YOUR GOAL: Should a line below contain the word "questa", report it.

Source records
◆ ◆ ◆ ◆ ◆ ◆ ◆

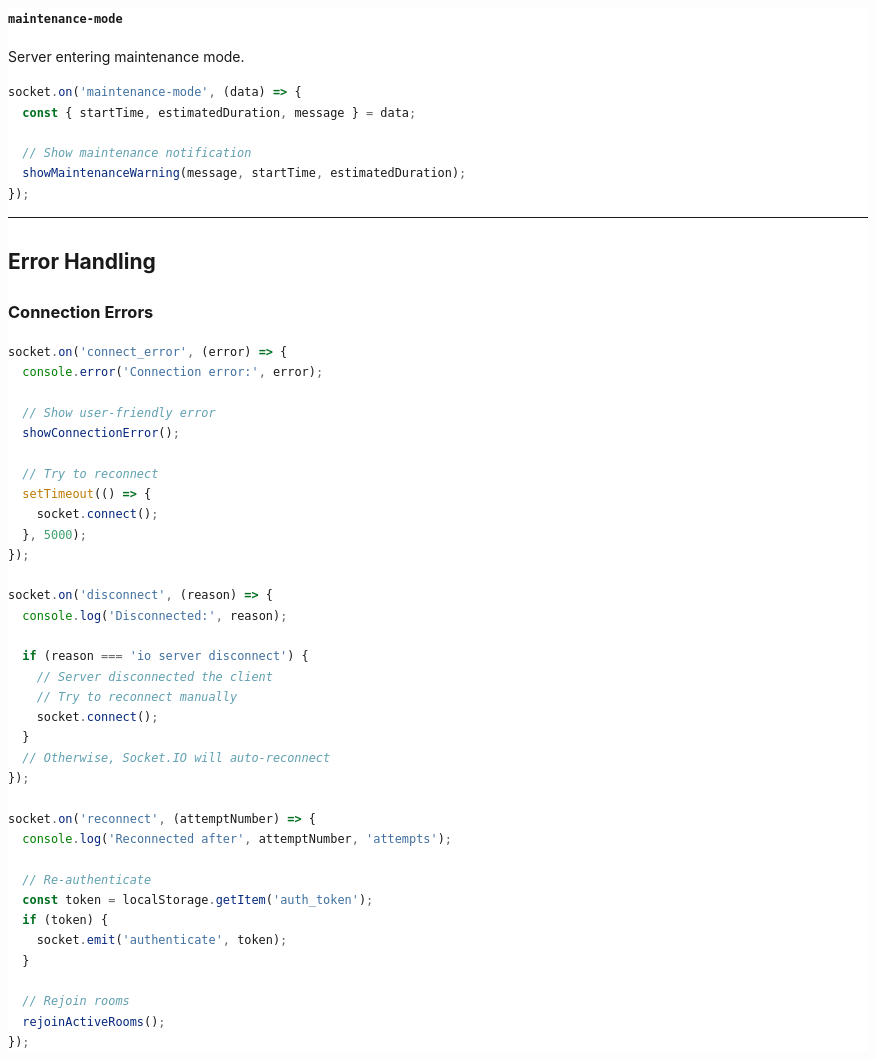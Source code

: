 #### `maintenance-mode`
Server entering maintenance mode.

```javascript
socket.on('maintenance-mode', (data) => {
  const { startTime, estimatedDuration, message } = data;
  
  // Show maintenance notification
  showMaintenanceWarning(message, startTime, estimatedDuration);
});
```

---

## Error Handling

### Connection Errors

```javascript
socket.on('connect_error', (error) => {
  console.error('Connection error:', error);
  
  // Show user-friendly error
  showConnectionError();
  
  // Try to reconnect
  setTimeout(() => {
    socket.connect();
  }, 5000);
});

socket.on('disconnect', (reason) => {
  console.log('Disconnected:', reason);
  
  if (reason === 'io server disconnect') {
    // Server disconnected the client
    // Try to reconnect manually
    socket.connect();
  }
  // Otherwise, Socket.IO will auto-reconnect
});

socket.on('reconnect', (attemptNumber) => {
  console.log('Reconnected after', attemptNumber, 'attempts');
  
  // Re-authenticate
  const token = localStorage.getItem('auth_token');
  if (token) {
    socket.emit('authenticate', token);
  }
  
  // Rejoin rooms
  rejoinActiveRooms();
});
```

◆ ◆ ◆ ◆ ◆ ◆ ◆

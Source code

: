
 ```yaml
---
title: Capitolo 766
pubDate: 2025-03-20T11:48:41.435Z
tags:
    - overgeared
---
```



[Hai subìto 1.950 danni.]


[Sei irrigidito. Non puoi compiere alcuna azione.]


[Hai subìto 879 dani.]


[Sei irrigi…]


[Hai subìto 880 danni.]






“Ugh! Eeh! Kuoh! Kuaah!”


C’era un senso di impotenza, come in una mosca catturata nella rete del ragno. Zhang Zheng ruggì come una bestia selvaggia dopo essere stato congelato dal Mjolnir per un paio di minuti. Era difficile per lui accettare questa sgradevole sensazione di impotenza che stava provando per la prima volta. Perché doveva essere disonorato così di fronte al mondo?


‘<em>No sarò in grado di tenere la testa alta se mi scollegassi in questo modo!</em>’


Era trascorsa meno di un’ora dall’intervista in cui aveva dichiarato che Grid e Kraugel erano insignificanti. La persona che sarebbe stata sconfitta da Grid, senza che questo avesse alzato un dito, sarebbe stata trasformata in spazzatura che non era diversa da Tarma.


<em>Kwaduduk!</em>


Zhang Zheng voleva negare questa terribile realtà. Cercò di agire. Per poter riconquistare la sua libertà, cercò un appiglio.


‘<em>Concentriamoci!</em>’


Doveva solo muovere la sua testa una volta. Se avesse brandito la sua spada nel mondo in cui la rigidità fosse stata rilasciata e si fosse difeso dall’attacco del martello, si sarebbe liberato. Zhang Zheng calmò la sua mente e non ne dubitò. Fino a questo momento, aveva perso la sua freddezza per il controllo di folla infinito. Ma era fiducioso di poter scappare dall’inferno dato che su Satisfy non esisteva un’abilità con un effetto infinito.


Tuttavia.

◆ ◆ ◆ ◆ ◆ ◆ ◆

OUTPUT OF THE EXERCISE:
C’era un senso di impotenza, come in una mosca catturata nella rete del ragno. Zhang Zheng ruggì come una bestia selvaggia dopo essere stato congelato dal Mjolnir per un paio di minuti. Era difficile per lui accettare questa sgradevole sensazione di impotenza che stava provando per la prima volta. Perché doveva essere disonorato così di fronte al mondo?
Zhang Zheng voleva negare questa terribile realtà. Cercò di agire. Per poter riconquistare la sua libertà, cercò un appiglio.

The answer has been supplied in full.